Saturday, May 24, 2008

Not Just A to B

When I discuss mass transit with people who don't have a lot of experience with it, I realize they tend to simply see it as an alternative way to go from A to B. As in, if there were a commuter rail system built parallel with the highway, then I could either take the train along that path or take my automobile. And commuter rail systems are frequently a lot like that.

But a comprehensive mass transit system isn't simply about establishing parallel competing transit nodes, it's about having a transit system that allows for a completely different kind of urban space and a completely different way of life.

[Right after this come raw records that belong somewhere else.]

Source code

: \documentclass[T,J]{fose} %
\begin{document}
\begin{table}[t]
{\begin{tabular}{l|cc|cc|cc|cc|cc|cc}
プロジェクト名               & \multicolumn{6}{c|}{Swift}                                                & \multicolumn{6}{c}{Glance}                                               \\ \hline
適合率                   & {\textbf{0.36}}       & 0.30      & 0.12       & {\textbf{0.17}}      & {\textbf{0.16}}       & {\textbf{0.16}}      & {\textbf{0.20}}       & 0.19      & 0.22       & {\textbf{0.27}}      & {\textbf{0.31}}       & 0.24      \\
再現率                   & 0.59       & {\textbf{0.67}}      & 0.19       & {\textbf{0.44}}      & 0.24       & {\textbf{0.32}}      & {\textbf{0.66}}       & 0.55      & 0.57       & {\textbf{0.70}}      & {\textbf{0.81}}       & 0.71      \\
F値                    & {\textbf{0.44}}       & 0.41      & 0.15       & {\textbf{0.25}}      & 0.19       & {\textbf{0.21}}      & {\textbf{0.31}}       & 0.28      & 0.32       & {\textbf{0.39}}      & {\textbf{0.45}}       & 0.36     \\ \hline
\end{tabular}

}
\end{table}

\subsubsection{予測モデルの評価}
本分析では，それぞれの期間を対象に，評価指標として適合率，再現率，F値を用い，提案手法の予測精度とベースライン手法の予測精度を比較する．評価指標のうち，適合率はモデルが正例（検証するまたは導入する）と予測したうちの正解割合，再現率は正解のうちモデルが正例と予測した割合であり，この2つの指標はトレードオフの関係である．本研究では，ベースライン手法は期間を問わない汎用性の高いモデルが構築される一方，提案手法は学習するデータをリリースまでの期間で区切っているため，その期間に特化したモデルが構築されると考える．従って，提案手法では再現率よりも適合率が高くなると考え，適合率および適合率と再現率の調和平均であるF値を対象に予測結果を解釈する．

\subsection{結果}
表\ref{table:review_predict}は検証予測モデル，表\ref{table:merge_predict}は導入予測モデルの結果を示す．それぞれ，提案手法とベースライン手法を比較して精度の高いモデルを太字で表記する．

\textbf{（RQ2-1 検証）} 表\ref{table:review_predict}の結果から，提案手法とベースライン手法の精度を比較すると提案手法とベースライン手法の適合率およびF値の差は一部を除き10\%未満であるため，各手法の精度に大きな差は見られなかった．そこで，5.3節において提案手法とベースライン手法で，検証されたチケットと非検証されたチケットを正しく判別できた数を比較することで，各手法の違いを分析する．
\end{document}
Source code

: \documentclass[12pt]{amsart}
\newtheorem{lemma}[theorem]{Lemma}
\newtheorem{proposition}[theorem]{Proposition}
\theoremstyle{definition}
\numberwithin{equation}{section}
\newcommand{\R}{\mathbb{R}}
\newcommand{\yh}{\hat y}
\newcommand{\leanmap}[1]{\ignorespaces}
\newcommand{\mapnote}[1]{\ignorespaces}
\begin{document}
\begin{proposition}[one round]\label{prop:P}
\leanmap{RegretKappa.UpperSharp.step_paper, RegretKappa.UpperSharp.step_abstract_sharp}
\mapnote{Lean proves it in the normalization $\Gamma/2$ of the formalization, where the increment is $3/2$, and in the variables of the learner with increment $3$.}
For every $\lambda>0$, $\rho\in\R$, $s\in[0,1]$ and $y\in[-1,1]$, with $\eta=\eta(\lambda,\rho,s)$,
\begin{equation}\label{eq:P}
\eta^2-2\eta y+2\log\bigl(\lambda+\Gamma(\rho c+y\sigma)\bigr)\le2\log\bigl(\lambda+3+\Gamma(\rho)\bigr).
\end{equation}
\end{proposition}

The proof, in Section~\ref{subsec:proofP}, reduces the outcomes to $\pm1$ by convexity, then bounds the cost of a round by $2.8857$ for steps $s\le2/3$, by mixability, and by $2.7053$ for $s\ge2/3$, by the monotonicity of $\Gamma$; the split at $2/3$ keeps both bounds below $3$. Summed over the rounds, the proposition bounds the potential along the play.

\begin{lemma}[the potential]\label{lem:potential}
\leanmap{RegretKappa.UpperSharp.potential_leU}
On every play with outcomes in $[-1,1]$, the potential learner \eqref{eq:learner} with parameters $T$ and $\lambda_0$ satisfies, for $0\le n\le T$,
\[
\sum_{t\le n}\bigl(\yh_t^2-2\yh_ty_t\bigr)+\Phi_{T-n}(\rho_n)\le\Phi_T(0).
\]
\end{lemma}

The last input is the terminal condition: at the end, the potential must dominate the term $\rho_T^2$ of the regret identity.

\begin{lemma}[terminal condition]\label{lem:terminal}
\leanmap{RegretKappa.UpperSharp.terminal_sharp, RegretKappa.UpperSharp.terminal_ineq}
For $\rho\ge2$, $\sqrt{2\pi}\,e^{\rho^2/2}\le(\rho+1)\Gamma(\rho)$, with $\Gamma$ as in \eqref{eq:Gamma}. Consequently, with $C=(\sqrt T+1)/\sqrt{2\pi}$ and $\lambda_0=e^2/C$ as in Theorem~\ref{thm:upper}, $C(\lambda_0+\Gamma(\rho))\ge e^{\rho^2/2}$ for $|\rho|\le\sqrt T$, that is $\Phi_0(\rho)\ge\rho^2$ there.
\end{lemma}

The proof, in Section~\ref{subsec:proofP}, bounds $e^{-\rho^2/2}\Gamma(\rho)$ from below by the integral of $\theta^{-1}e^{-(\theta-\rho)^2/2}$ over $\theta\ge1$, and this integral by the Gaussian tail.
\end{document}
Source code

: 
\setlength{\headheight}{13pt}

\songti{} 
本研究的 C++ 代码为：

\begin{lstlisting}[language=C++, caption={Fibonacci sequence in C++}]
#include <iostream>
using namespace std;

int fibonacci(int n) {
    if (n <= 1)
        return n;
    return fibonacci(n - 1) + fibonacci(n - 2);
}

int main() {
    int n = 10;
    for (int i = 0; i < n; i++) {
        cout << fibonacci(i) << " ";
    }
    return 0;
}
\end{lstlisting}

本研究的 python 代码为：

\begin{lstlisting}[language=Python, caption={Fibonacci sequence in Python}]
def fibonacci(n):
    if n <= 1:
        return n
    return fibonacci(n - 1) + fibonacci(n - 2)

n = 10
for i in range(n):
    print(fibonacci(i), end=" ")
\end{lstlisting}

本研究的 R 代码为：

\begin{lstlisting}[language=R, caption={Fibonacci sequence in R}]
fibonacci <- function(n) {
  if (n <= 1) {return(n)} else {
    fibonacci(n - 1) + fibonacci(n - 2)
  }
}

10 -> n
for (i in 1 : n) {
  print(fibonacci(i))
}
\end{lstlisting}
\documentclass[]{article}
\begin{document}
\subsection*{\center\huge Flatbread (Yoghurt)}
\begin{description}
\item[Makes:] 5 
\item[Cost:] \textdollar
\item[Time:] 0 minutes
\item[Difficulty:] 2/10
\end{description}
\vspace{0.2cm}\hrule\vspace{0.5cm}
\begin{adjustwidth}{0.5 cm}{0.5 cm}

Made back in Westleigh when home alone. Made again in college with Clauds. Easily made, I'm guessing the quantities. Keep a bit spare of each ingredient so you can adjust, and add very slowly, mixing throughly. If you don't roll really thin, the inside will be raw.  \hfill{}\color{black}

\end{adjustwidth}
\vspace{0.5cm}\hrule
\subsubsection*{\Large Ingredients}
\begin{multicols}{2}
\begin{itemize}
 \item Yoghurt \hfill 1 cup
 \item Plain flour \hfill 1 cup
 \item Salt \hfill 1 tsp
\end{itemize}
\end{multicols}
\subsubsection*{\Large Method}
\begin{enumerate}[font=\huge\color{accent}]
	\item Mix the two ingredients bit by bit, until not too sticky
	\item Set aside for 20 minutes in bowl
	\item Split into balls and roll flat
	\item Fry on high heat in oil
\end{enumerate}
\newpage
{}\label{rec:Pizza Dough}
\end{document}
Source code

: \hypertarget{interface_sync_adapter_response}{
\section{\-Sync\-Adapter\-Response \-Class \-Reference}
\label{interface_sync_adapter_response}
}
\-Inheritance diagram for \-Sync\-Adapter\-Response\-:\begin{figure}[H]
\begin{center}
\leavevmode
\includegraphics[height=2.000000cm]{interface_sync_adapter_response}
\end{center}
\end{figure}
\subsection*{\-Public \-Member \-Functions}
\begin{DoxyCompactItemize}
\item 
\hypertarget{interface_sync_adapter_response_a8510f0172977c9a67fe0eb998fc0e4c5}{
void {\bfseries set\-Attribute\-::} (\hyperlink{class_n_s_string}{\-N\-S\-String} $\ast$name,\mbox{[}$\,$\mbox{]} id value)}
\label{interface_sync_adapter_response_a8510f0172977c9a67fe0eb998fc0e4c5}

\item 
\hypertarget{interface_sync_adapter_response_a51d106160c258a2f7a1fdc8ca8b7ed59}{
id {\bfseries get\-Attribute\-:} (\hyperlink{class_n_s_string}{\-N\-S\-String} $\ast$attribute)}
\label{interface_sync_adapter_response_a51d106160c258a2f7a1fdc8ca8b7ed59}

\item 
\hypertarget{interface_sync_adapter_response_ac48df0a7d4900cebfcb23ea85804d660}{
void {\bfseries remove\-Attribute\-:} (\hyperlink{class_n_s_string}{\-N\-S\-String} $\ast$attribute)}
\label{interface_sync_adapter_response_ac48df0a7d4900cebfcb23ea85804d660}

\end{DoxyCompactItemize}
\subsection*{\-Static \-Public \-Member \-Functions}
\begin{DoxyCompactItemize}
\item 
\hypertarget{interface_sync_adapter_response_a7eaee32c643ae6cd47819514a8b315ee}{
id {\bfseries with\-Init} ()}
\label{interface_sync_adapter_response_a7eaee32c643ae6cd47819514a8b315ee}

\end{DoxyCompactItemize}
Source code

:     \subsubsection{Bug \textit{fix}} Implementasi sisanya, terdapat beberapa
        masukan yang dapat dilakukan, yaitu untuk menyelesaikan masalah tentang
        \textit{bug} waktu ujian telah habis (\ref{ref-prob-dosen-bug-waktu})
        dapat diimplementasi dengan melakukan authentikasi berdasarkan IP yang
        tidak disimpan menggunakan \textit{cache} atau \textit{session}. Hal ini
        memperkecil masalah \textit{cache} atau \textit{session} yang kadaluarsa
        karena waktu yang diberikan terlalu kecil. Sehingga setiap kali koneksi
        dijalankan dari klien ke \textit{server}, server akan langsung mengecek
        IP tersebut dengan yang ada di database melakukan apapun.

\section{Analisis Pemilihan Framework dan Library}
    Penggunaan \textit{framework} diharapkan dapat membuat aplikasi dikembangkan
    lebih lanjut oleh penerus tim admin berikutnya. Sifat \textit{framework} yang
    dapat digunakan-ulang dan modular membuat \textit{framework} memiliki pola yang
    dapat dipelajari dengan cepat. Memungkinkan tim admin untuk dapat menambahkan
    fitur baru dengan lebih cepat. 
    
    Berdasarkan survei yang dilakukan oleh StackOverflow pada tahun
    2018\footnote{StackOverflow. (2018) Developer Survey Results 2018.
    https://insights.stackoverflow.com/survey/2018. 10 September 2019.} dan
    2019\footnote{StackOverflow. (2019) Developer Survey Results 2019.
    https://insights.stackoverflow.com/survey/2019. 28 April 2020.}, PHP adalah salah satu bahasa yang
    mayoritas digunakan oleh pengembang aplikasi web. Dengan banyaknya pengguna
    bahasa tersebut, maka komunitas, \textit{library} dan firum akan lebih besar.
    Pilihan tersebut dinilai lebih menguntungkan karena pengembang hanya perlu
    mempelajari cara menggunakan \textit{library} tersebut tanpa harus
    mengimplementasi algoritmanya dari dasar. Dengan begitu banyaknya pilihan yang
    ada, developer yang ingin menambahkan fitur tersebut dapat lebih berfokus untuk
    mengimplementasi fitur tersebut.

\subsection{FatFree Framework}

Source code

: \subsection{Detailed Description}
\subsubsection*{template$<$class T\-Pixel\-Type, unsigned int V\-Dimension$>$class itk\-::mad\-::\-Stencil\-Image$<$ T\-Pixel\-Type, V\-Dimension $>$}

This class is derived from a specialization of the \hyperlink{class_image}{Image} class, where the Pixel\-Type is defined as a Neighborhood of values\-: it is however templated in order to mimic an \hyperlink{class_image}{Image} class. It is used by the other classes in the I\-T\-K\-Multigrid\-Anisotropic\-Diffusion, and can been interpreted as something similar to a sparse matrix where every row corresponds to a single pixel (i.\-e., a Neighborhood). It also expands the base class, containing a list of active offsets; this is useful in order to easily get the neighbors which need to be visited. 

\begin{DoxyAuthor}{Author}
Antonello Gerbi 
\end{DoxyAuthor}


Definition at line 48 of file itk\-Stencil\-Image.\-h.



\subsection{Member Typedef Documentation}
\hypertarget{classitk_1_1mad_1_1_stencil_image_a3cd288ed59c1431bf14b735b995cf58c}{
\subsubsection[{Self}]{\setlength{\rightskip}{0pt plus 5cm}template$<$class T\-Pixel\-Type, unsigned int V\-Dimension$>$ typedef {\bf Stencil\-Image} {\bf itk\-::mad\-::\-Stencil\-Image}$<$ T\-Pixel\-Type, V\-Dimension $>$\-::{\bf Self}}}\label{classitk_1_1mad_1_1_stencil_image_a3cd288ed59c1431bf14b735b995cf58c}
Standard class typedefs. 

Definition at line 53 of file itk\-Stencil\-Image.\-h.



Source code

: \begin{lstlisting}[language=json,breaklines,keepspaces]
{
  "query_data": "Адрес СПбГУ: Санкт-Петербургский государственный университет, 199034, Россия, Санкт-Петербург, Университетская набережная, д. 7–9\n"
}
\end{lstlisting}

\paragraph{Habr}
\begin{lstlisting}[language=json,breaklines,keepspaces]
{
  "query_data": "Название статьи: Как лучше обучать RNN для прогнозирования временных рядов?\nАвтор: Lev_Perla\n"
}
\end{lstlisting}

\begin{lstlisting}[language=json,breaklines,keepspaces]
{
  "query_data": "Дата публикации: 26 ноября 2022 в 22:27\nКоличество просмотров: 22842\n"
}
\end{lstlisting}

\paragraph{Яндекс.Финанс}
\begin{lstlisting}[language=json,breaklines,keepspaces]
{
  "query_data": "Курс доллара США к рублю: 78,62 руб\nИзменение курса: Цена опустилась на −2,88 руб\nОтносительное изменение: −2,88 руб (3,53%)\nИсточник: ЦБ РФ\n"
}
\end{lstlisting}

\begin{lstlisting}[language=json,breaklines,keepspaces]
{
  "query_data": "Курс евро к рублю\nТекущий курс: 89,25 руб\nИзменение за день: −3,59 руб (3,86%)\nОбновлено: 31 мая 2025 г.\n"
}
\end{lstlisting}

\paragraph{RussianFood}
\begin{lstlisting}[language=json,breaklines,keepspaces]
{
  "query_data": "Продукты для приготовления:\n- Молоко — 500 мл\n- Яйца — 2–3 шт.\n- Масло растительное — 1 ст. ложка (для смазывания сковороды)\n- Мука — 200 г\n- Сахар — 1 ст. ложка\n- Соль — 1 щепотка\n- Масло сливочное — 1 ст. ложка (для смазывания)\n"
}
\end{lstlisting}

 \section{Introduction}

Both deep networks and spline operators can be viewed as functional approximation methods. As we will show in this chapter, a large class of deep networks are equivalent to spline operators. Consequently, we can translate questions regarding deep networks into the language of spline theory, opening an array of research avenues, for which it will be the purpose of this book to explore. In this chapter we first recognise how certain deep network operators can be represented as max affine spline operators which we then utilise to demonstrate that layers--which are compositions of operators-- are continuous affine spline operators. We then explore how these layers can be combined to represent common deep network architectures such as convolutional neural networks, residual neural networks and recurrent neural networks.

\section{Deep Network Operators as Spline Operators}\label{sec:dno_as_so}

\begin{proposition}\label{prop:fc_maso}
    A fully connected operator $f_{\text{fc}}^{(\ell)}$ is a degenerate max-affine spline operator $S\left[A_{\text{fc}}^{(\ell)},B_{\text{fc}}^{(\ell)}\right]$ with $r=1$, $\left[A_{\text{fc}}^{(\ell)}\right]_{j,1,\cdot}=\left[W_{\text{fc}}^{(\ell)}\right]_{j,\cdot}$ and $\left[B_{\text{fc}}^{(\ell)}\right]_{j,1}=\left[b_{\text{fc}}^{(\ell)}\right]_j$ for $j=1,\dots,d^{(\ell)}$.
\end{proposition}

The extreme example which might help highlight this idea is Manhattan. It's pretty easy to see how Manhattan simply couldn't exist in anything like its present form without a comprehensive subway, bus, and commuter system. The island couldn't support anything like that kind of population and employment density without it. Picture it as it is with one car per person and all of the parking lots to go with it. Doesn't work.

But that's true at density levels much lower than Manhattan, which also can't be supported, at least with decent quality of life, without a comprehensive mass transit system. I was just in Barcelona, which has an absolutely crazy ever expanding amount of public transit. The city's roughly at the scale of central Washington D.C., covered mostly in 6-8 story buildings, generally apartments or offices on top of street level retail. Tall office towers and apartment blocks, to the extent that they exist, are on the outskirts. City population is about 1.5 million, and roughly double that for the whole region.

Expanding the transit system there is less about giving people a better way to get from A to B, it's about making it fast and easy to get around everywhere, reducing the number of cars and the need to make space for cars, and overall creating a nice urban space which can only exist if you have fewer cars.

Obligatory disclaimer: not everyone wants to live in the city! I know! But the problem with a lot of US development is that it combines the worst of both worlds. You have cities which don't have enough transit and have too much car-friendliness which reduces the quality of urban life. And you have suburbs which are dense enough to have some of the negative aspects of urban life, but which aren't built to take advantage of any of density's benefits.